Saturday, June 28, 2014

It's been a work in progress.

At Litha the women made vows to Athena or Artemis.  I was the lone woman making a vow to Aphrodite.

Aphrodite, goddess of love, lust, pleasure, art, the marketplace.  Mother of Eros, mother-in-law to Psyche.  Married to Hephastus, tarried with Ares (among others).

So.

She's not a silly plaything.  She's not a little fool.  I've made mistakes in equating her to the Holy Matchmaking Mama.

She lives in everything.  She lives in the women I serve, the women who range from hating their bodies to being mildly annoyed with them. 

She lives in us middle-aged farts.  She lives in my daughter.  She lives ini the fiction I'm attempting to write.
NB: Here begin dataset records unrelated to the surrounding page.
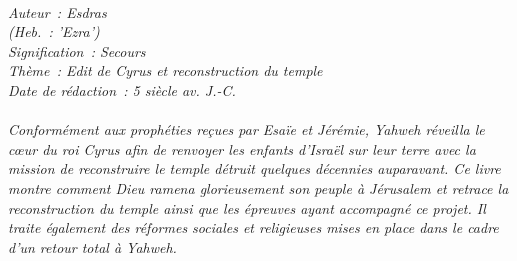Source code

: \BFont
\noindent\hrulefill
{\footnotesize
\textit{
\bigskip
{\centering{}
\\Auteur~: Esdras
\\(Heb.~: 'Ezra')
\\Signification~: Secours
\\Thème~: Edit de Cyrus et reconstruction du temple 
\\Date de rédaction~: 5 siècle av. J.-C.\\}
}
\textit{
\\Conformément aux prophéties reçues par Esaïe et Jérémie, Yahweh réveilla le cœur du roi Cyrus afin de renvoyer les enfants d'Israël sur leur terre avec la mission de reconstruire le temple détruit quelques décennies auparavant. Ce livre montre comment Dieu ramena glorieusement son peuple à Jérusalem et retrace la reconstruction du temple ainsi que les épreuves ayant accompagné ce projet. Il traite également des réformes sociales et religieuses mises en place dans le cadre d'un retour total à Yahweh.\bigskip
}
}
\par\nobreak\noindent\hrulefill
The heroes and heroines in my stories have scars on their bodies, and scars in their memories.  But they are made beautiful and sacred by Aphrodite's influence.

Friday, January 31, 2014

THE HORRORS OF IT ALL: Swamp Horror

THE HORRORS OF IT ALL: Swamp Horror: If you keyword search "swamp" in the THOIA Archive you'll find a bunch of stories set in said saturated Soggsville. They&#39...



I laffed.

Tuesday, December 24, 2013

It's Xmess Eve.  Paul, Louis and Frieda are sick with the same shit I had earlier this week.

I'm listening to "Welcome to Night Vale."  Hope the mysterious hooded figures will overlook my blog.  I hope Cecil and Carlos' beautiful hair will hook up soon.
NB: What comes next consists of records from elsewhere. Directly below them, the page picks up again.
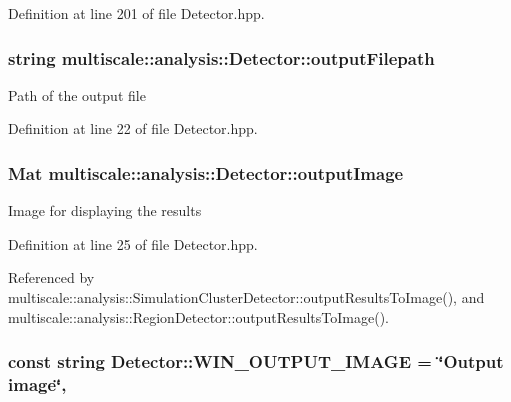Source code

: Definition at line 201 of file Detector.\-hpp.

\hypertarget{classmultiscale_1_1analysis_1_1Detector_a1a83df16d8afd347c0e1c9ddc41c9bee}{
\subsubsection[{output\-Filepath}]{\setlength{\rightskip}{0pt plus 5cm}string multiscale\-::analysis\-::\-Detector\-::output\-Filepath\hspace{0.3cm}{\ttfamily [protected]}}}\label{classmultiscale_1_1analysis_1_1Detector_a1a83df16d8afd347c0e1c9ddc41c9bee}
Path of the output file 

Definition at line 22 of file Detector.\-hpp.

\hypertarget{classmultiscale_1_1analysis_1_1Detector_a144e080a3af03c9bf3d8a80315823c86}{
\subsubsection[{output\-Image}]{\setlength{\rightskip}{0pt plus 5cm}Mat multiscale\-::analysis\-::\-Detector\-::output\-Image\hspace{0.3cm}{\ttfamily [protected]}}}\label{classmultiscale_1_1analysis_1_1Detector_a144e080a3af03c9bf3d8a80315823c86}
Image for displaying the results 

Definition at line 25 of file Detector.\-hpp.



Referenced by multiscale\-::analysis\-::\-Simulation\-Cluster\-Detector\-::output\-Results\-To\-Image(), and multiscale\-::analysis\-::\-Region\-Detector\-::output\-Results\-To\-Image().

\hypertarget{classmultiscale_1_1analysis_1_1Detector_a883b5de8d273a2bfab31e45bc285c78d}{
\subsubsection[{W\-I\-N\-\_\-\-O\-U\-T\-P\-U\-T\-\_\-\-I\-M\-A\-G\-E}]{\setlength{\rightskip}{0pt plus 5cm}const string Detector\-::\-W\-I\-N\-\_\-\-O\-U\-T\-P\-U\-T\-\_\-\-I\-M\-A\-G\-E = \char`\"{}Output {\bf image}\char`\"{}\hspace{0.3cm}{\ttfamily [static]}, {\ttfamily [protected]}}}\label{classmultiscale_1_1analysis_1_1Detector_a883b5de8d273a2bfab31e45bc285c78d}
Longest, darkest night of the year.  Lunar eclipse; it's supposed to be visible here.

Friday, April 13, 2012

Thanks MTV -_-

I just got rickrolled by MTV.  MY GOD, I LOVE THIS SONG, AND I STILL DO!!

Friday, April 6, 2012

Big Bands, Small Ensembles

Duo:
Paul and I are alone tonight.  Bernie went back to her guardian's, Louis is at work, Sol is in Henderson and Frieda is at a friend's house.
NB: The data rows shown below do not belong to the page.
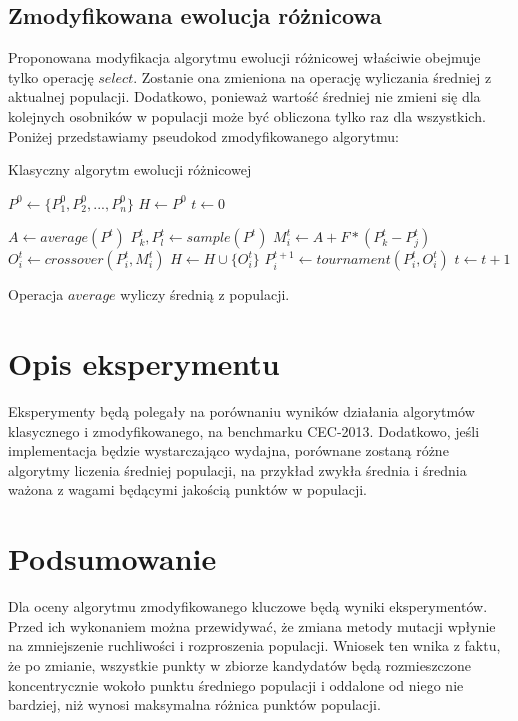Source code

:\documentclass{scrartcl}
\begin{document}
\pagebreak
\subsection{Zmodyfikowana ewolucja różnicowa}

Proponowana modyfikacja algorytmu ewolucji różnicowej właściwie obejmuje tylko operację $select$. Zostanie ona zmieniona na operację wyliczania średniej z aktualnej populacji. Dodatkowo, ponieważ wartość średniej nie zmieni się dla kolejnych osobników w populacji może być obliczona tylko raz dla wszystkich. Poniżej przedstawiamy pseudokod zmodyfikowanego algorytmu:

\vspace{5mm}

\begin{algorithm}
\caption{Klasyczny algorytm ewolucji różnicowej}\label{euclid}
\begin{algorithmic}

\State $P^0 \gets \{ P^0_1, P^0_2, ... , P^0_n\}$
\State $H \gets P^0$
\State $t \gets 0$

\State $A \gets average(P^t)$
\vspace{1mm}
\State $P^t_k, P^t_l \gets sample(P^t)$
\vspace{1mm}
\State $M^t_i \gets A + F * (P^t_k - P^t_j)$
\vspace{1mm}
\State $O^t_i \gets crossover(P^t_i, M^t_i)$
\vspace{1mm}
\State $H \gets H \cup \{O^t_i\}$
\vspace{1mm}
\State $P^{t+1}_i \gets tournament(P^t_i, O^t_i)$
\vspace{1mm}
\EndFor
\State $t \gets t+1$
\EndWhile

\EndProcedure
\end{algorithmic}
\end{algorithm}

Operacja $average$ wyliczy średnią z populacji.

\section{Opis eksperymentu}

Eksperymenty będą polegały na porównaniu wyników działania algorytmów klasycznego i zmodyfikowanego, na benchmarku CEC-2013. Dodatkowo, jeśli implementacja będzie wystarczająco wydajna, porównane zostaną różne algorytmy liczenia średniej populacji, na przykład zwykła średnia i średnia ważona z wagami będącymi jakością punktów w populacji.

\section{Podsumowanie}

Dla oceny algorytmu zmodyfikowanego kluczowe będą wyniki eksperymentów. Przed ich wykonaniem można przewidywać, że zmiana metody mutacji wpłynie na zmniejszenie ruchliwości i rozproszenia populacji. Wniosek ten wnika z faktu, że po zmianie, wszystkie punkty w zbiorze kandydatów będą rozmieszczone koncentrycznie wokoło punktu średniego populacji i oddalone od niego nie bardziej, niż wynosi maksymalna różnica punktów populacji.
\end{document}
We listen to Music Choice, listening to big bands on "Singers and Swing".  We're on our computers, in our own little worlds.  Sometimes one of us takes a break to get some water or a snack, and we'll ask if the other wants something.  Mostly, it's us, on our computers, listening to something old and beautiful.

Solo: 
I could listen to Benny Goodman or Artie Shaw until I orgasm from the high notes on the clarinet.  I used to make something like theirs, as beautiful.

Women's Quintet (with a panicky soloist):
Mom's coming home on Wednesday.  Something in the back of my head is setting off the alarm bells.  Are they sending her to her apartment to die?  I feel like a panicky kid.  I AM a panicky kid.  Hang on Mom, I want to bring the girls up to visit you.  But if it's no, ok.

Ed is right.  I AM a selfish bitch.

Sextet (less one):
Going to Henderson on Sunday to celebrate Passover with Solomon.  I don't know if Louis is planning on joining us.  Seders are not for the weak of heart, but I have prepared seders for over 20 years and like any other holiday, the cooking, timed right, does itself.

Sunday, March 25, 2012

Crushed.like a bug

I dropped the ball on spreading the word on my mom's dead phone.  My brother is angry and snappy about my "incessant Facebooking."

Well, guy, I guess you'll get to bitch about my blogging, but I doubt it's worth your notice.

I feel like I've been swatted across the nose like a dog that crapped in the corner.  I wanted to tell him, "I'm sorry!  I know I've been bad!"  This last post I asked if he knew why Mom's phone crapped out prompted him to respond, "I have no idea.  I don't have a rootkit."

Excuse me.  Just excuse the shit out of me, will you please?  And stay up on your throne, please, I do NOT wish to be judged.